WHAT THE TASK ASKS => Your reply should be the whole listing, copied exactly, with the pictures left out.

=-=-=

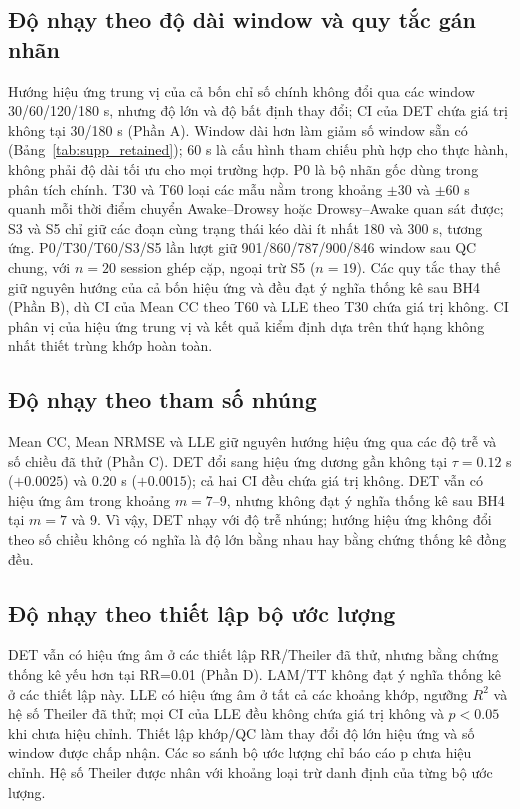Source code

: \documentclass[conference,a4paper]{IEEEtran}
\begin{document}
\subsection{Độ nhạy theo độ dài window và quy tắc gán nhãn}\label{sec:supp_6_1}
Hướng hiệu ứng trung vị của cả bốn chỉ số chính không đổi qua các window 30/60/120/180 s, nhưng độ lớn và độ bất định thay đổi; CI của DET chứa giá trị không tại 30/180 s (Phần A). Window dài hơn làm giảm số window sẵn có (Bảng~\ref{tab:supp_retained}); 60 s là cấu hình tham chiếu phù hợp cho thực hành, không phải độ dài tối ưu cho mọi trường hợp. P0 là bộ nhãn gốc dùng trong phân tích chính. T30 và T60 loại các mẫu nằm trong khoảng $\pm30$ và $\pm60$ s quanh mỗi thời điểm chuyển Awake--Drowsy hoặc Drowsy--Awake quan sát được; S3 và S5 chỉ giữ các đoạn cùng trạng thái kéo dài ít nhất 180 và 300 s, tương ứng. P0/T30/T60/S3/S5 lần lượt giữ 901/860/787/900/846 window sau QC chung, với $n=20$ session ghép cặp, ngoại trừ S5 ($n=19$). Các quy tắc thay thế giữ nguyên hướng của cả bốn hiệu ứng và đều đạt ý nghĩa thống kê sau BH4 (Phần B), dù CI của Mean CC theo T60 và LLE theo T30 chứa giá trị không. CI phân vị của hiệu ứng trung vị và kết quả kiểm định dựa trên thứ hạng không nhất thiết trùng khớp hoàn toàn.

\subsection{Độ nhạy theo tham số nhúng}\label{sec:supp_6_2}
Mean CC, Mean NRMSE và LLE giữ nguyên hướng hiệu ứng qua các độ trễ và số chiều đã thử (Phần C). DET đổi sang hiệu ứng dương gần không tại $\tau=0.12$ s ($+0.0025$) và 0.20 s ($+0.0015$); cả hai CI đều chứa giá trị không. DET vẫn có hiệu ứng âm trong khoảng $m=7$--9, nhưng không đạt ý nghĩa thống kê sau BH4 tại $m=7$ và 9. Vì vậy, DET nhạy với độ trễ nhúng; hướng hiệu ứng không đổi theo số chiều không có nghĩa là độ lớn bằng nhau hay bằng chứng thống kê đồng đều.

\subsection{Độ nhạy theo thiết lập bộ ước lượng}\label{sec:supp_6_3}
DET vẫn có hiệu ứng âm ở các thiết lập RR/Theiler đã thử, nhưng bằng chứng thống kê yếu hơn tại RR=0.01 (Phần D). LAM/TT không đạt ý nghĩa thống kê ở các thiết lập này. LLE có hiệu ứng âm ở tất cả các khoảng khớp, ngưỡng $R^2$ và hệ số Theiler đã thử; mọi CI của LLE đều không chứa giá trị không và $p<0.05$ khi chưa hiệu chỉnh. Thiết lập khớp/QC làm thay đổi độ lớn hiệu ứng và số window được chấp nhận. Các so sánh bộ ước lượng chỉ báo cáo p chưa hiệu chỉnh. Hệ số Theiler được nhân với khoảng loại trừ danh định của từng bộ ước lượng.
\end{document}

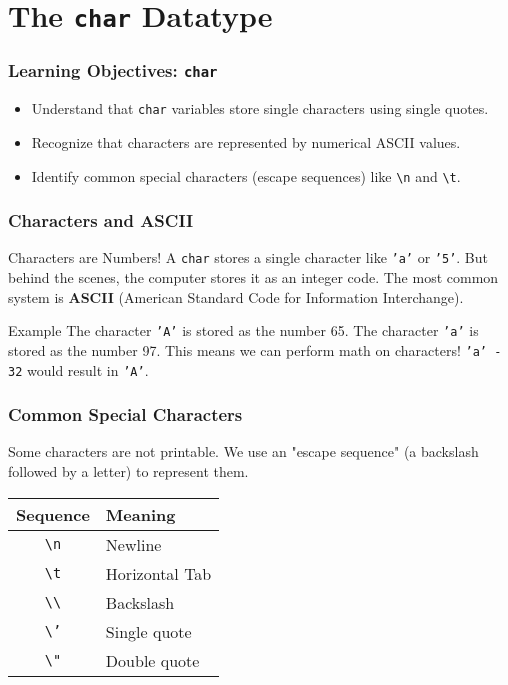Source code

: \documentclass{beamer}
\begin{document}
\section{The \texttt{char} Datatype}

\begin{frame}
\frametitle{Learning Objectives: \texttt{char}}
\begin{itemize}
    \item Understand that \texttt{char} variables store single characters using single quotes.
    \item Recognize that characters are represented by numerical ASCII values.
    \item Identify common special characters (escape sequences) like \texttt{\textbackslash n} and \texttt{\textbackslash t}.
\end{itemize}
\end{frame}

\begin{frame}
\frametitle{Characters and ASCII}
\begin{alertblock}{Characters are Numbers!}
A \texttt{char} stores a single character like \texttt{'a'} or \texttt{'5'}. But behind the scenes, the computer stores it as an integer code. The most common system is \textbf{ASCII} (American Standard Code for Information Interchange).
\end{alertblock}
\begin{exampleblock}{Example}
The character \texttt{'A'} is stored as the number 65.
\newline
The character \texttt{'a'} is stored as the number 97.
\newline
This means we can perform math on characters! \texttt{'a' - 32} would result in \texttt{'A'}.
\end{exampleblock}
\end{frame}

\begin{frame}
\frametitle{Common Special Characters}
Some characters are not printable. We use an "escape sequence" (a backslash followed by a letter) to represent them.
\begin{center}
\begin{tabular}{|c|l|}
\hline
\textbf{Sequence} & \textbf{Meaning} \\ \hline
\texttt{\textbackslash n} & Newline \\
\texttt{\textbackslash t} & Horizontal Tab \\
\texttt{\textbackslash\textbackslash} & Backslash \\
\texttt{\textbackslash'} & Single quote \\
\texttt{\textbackslash"} & Double quote \\ \hline
\end{tabular}
\end{center}
\end{frame}
\end{document}
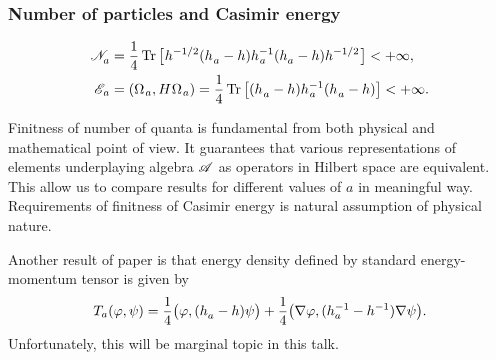 \documentclass[10pt,t]{beamer}
\begin{document}
\begin{frame}
  \frametitle{Number of particles and Casimir energy}

  \vspace{-2em}


  \begin{subequations}

    \begin{align}
      \label{eq:Construction-of-quasi-free-system-ETC-05-A}
      \mathcal{N}_{ a }^{ \vphantom{1} }
      &=
        \frac{ 1 }{ 4 } \operatorname{Tr}\big[ \hspace{0.05em} h^{ -1/2 } (
        h_{ \hspace{0.05em} a }^{ \vphantom{1} } - h )
        h_{ \hspace{0.05em} a }^{ -1 }
        ( h_{ a }^{ \vphantom{1} } - h ) h^{ -1/2 } \hspace{0.07em} \big]
        < +\infty, \\
      \label{eq:Construction-of-quasi-free-system-ETC-05-B}
      \mathcal{E}_{ \hspace{0.07em} a }
      &=
        ( \Omega_{ \hspace{0.07em} a }, H \hspace{0.05em} \Omega_{ \hspace{0.07em} a } ) =
        \frac{ 1 }{ 4 }
        \operatorname{Tr}\big[ ( h_{ \hspace{0.05em} a }^{ \vphantom{1} } - h )
        h_{ \hspace{0.05em} a }^{ -1 }
        ( h_{ \hspace{0.05em} a }^{ \vphantom{1} } - h ) \big] < +\infty.
    \end{align}

  \end{subequations}

  \vspace{-1.5em}



  Finitness of number of quanta is fundamental from both physical and
  mathematical point of view. It guarantees that various representations
  of elements underplaying algebra $\mathcal{A}$ as operators in Hilbert space are
  equivalent. This allow us to compare results for different values of $a$
  in meaningful way. Requirements of finitness of Casimir energy is natural
  assumption of physical nature.

  Another result of paper
  \parencite{Herdegen-Quantum-backreaction-ETC-Part-I-Pub-2005}
  is that energy density defined by standard energy-momentum tensor is
  given by
  \begin{equation}
    \label{eq:Construction-of-quasi-free-system-ETC-06}
    T_{ a }( \varphi, \psi ) =
    \frac{ 1 }{ 4 } \big( \varphi, ( h_{ a }^{ \vphantom{1} } - h ) \psi \big) +
    \frac{ 1 }{ 4 } \big( \nabla \varphi, ( h_{ a }^{ -1 } -
    h^{ -1 }_{ \vphantom{a} } ) \nabla \psi \big).
  \end{equation}
  Unfortunately, this will be marginal topic in this talk.

\end{frame}
\end{document}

=-=-=

EXERCISE OUTPUT =>
Source code

: \documentclass[conference,a4paper]{IEEEtran}
\begin{document}
\subsection{Độ nhạy theo độ dài window và quy tắc gán nhãn}\label{sec:supp_6_1}
Hướng hiệu ứng trung vị của cả bốn chỉ số chính không đổi qua các window 30/60/120/180 s, nhưng độ lớn và độ bất định thay đổi; CI của DET chứa giá trị không tại 30/180 s (Phần A). Window dài hơn làm giảm số window sẵn có (Bảng~\ref{tab:supp_retained}); 60 s là cấu hình tham chiếu phù hợp cho thực hành, không phải độ dài tối ưu cho mọi trường hợp. P0 là bộ nhãn gốc dùng trong phân tích chính. T30 và T60 loại các mẫu nằm trong khoảng $\pm30$ và $\pm60$ s quanh mỗi thời điểm chuyển Awake--Drowsy hoặc Drowsy--Awake quan sát được; S3 và S5 chỉ giữ các đoạn cùng trạng thái kéo dài ít nhất 180 và 300 s, tương ứng. P0/T30/T60/S3/S5 lần lượt giữ 901/860/787/900/846 window sau QC chung, với $n=20$ session ghép cặp, ngoại trừ S5 ($n=19$). Các quy tắc thay thế giữ nguyên hướng của cả bốn hiệu ứng và đều đạt ý nghĩa thống kê sau BH4 (Phần B), dù CI của Mean CC theo T60 và LLE theo T30 chứa giá trị không. CI phân vị của hiệu ứng trung vị và kết quả kiểm định dựa trên thứ hạng không nhất thiết trùng khớp hoàn toàn.

\subsection{Độ nhạy theo tham số nhúng}\label{sec:supp_6_2}
Mean CC, Mean NRMSE và LLE giữ nguyên hướng hiệu ứng qua các độ trễ và số chiều đã thử (Phần C). DET đổi sang hiệu ứng dương gần không tại $\tau=0.12$ s ($+0.0025$) và 0.20 s ($+0.0015$); cả hai CI đều chứa giá trị không. DET vẫn có hiệu ứng âm trong khoảng $m=7$--9, nhưng không đạt ý nghĩa thống kê sau BH4 tại $m=7$ và 9. Vì vậy, DET nhạy với độ trễ nhúng; hướng hiệu ứng không đổi theo số chiều không có nghĩa là độ lớn bằng nhau hay bằng chứng thống kê đồng đều.

\subsection{Độ nhạy theo thiết lập bộ ước lượng}\label{sec:supp_6_3}
DET vẫn có hiệu ứng âm ở các thiết lập RR/Theiler đã thử, nhưng bằng chứng thống kê yếu hơn tại RR=0.01 (Phần D). LAM/TT không đạt ý nghĩa thống kê ở các thiết lập này. LLE có hiệu ứng âm ở tất cả các khoảng khớp, ngưỡng $R^2$ và hệ số Theiler đã thử; mọi CI của LLE đều không chứa giá trị không và $p<0.05$ khi chưa hiệu chỉnh. Thiết lập khớp/QC làm thay đổi độ lớn hiệu ứng và số window được chấp nhận. Các so sánh bộ ước lượng chỉ báo cáo p chưa hiệu chỉnh. Hệ số Theiler được nhân với khoảng loại trừ danh định của từng bộ ước lượng.
\end{document}

Source code

: \documentclass{beamer}
\begin{document}
\section{The \texttt{char} Datatype}

\begin{frame}
\frametitle{Learning Objectives: \texttt{char}}
\begin{itemize}
    \item Understand that \texttt{char} variables store single characters using single quotes.
    \item Recognize that characters are represented by numerical ASCII values.
    \item Identify common special characters (escape sequences) like \texttt{\textbackslash n} and \texttt{\textbackslash t}.
\end{itemize}
\end{frame}

\begin{frame}
\frametitle{Characters and ASCII}
\begin{alertblock}{Characters are Numbers!}
A \texttt{char} stores a single character like \texttt{'a'} or \texttt{'5'}. But behind the scenes, the computer stores it as an integer code. The most common system is \textbf{ASCII} (American Standard Code for Information Interchange).
\end{alertblock}
\begin{exampleblock}{Example}
The character \texttt{'A'} is stored as the number 65.
\newline
The character \texttt{'a'} is stored as the number 97.
\newline
This means we can perform math on characters! \texttt{'a' - 32} would result in \texttt{'A'}.
\end{exampleblock}
\end{frame}

\begin{frame}
\frametitle{Common Special Characters}
Some characters are not printable. We use an "escape sequence" (a backslash followed by a letter) to represent them.
\begin{center}
\begin{tabular}{|c|l|}
\hline
\textbf{Sequence} & \textbf{Meaning} \\ \hline
\texttt{\textbackslash n} & Newline \\
\texttt{\textbackslash t} & Horizontal Tab \\
\texttt{\textbackslash\textbackslash} & Backslash \\
\texttt{\textbackslash'} & Single quote \\
\texttt{\textbackslash"} & Double quote \\ \hline
\end{tabular}
\end{center}
\end{frame}
\end{document}
 \documentclass[10pt,t]{beamer}
\begin{document}
\begin{frame}
  \frametitle{Number of particles and Casimir energy}

  \vspace{-2em}


  \begin{subequations}

    \begin{align}
      \label{eq:Construction-of-quasi-free-system-ETC-05-A}
      \mathcal{N}_{ a }^{ \vphantom{1} }
      &=
        \frac{ 1 }{ 4 } \operatorname{Tr}\big[ \hspace{0.05em} h^{ -1/2 } (
        h_{ \hspace{0.05em} a }^{ \vphantom{1} } - h )
        h_{ \hspace{0.05em} a }^{ -1 }
        ( h_{ a }^{ \vphantom{1} } - h ) h^{ -1/2 } \hspace{0.07em} \big]
        < +\infty, \\
      \label{eq:Construction-of-quasi-free-system-ETC-05-B}
      \mathcal{E}_{ \hspace{0.07em} a }
      &=
        ( \Omega_{ \hspace{0.07em} a }, H \hspace{0.05em} \Omega_{ \hspace{0.07em} a } ) =
        \frac{ 1 }{ 4 }
        \operatorname{Tr}\big[ ( h_{ \hspace{0.05em} a }^{ \vphantom{1} } - h )
        h_{ \hspace{0.05em} a }^{ -1 }
        ( h_{ \hspace{0.05em} a }^{ \vphantom{1} } - h ) \big] < +\infty.
    \end{align}

  \end{subequations}

  \vspace{-1.5em}



  Finitness of number of quanta is fundamental from both physical and
  mathematical point of view. It guarantees that various representations
  of elements underplaying algebra $\mathcal{A}$ as operators in Hilbert space are
  equivalent. This allow us to compare results for different values of $a$
  in meaningful way. Requirements of finitness of Casimir energy is natural
  assumption of physical nature.

  Another result of paper
  \parencite{Herdegen-Quantum-backreaction-ETC-Part-I-Pub-2005}
  is that energy density defined by standard energy-momentum tensor is
  given by
  \begin{equation}
    \label{eq:Construction-of-quasi-free-system-ETC-06}
    T_{ a }( \varphi, \psi ) =
    \frac{ 1 }{ 4 } \big( \varphi, ( h_{ a }^{ \vphantom{1} } - h ) \psi \big) +
    \frac{ 1 }{ 4 } \big( \nabla \varphi, ( h_{ a }^{ -1 } -
    h^{ -1 }_{ \vphantom{a} } ) \nabla \psi \big).
  \end{equation}
  Unfortunately, this will be marginal topic in this talk.

\end{frame}
\end{document}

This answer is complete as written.